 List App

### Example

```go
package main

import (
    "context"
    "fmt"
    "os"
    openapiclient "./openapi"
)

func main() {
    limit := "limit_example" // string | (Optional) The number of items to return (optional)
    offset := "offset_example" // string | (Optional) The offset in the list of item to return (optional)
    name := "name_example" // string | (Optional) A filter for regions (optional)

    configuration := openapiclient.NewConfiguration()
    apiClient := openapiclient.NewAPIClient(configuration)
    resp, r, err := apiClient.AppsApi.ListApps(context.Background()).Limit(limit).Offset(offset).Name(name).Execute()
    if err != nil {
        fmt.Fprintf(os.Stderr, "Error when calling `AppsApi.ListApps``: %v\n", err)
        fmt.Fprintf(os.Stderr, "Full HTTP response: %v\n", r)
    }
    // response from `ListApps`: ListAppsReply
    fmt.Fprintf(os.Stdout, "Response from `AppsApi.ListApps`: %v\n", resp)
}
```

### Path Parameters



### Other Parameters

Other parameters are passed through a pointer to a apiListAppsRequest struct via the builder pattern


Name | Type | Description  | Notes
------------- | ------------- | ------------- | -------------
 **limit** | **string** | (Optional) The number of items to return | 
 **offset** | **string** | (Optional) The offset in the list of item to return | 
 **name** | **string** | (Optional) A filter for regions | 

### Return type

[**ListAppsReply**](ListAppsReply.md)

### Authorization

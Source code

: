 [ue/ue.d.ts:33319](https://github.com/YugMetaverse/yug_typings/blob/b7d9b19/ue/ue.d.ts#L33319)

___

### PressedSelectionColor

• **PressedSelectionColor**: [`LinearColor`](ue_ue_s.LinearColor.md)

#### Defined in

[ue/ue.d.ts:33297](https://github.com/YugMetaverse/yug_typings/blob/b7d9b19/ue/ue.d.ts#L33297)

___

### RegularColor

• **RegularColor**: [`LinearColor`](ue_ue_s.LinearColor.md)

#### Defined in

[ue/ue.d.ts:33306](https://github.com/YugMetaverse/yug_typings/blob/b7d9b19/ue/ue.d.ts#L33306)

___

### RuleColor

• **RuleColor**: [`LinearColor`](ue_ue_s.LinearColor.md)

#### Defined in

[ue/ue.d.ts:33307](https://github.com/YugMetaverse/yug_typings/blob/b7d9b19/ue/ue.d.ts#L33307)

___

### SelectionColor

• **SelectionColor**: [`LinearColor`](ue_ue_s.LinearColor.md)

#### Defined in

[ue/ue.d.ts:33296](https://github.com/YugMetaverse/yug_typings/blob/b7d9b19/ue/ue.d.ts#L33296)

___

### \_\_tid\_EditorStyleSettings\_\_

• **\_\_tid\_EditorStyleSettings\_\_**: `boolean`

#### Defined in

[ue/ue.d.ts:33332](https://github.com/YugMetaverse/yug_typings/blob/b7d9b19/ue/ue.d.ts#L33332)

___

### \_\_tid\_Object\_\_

**What is expected:** Whenever a line in the material above holds the string "AppsApi", copy that line in full.

**Exercise output:**
    resp, r, err := apiClient.AppsApi.ListApps(context.Background()).Limit(limit).Offset(offset).Name(name).Execute()
        fmt.Fprintf(os.Stderr, "Error when calling `AppsApi.ListApps``: %v\n", err)
    fmt.Fprintf(os.Stdout, "Response from `AppsApi.ListApps`: %v\n", resp)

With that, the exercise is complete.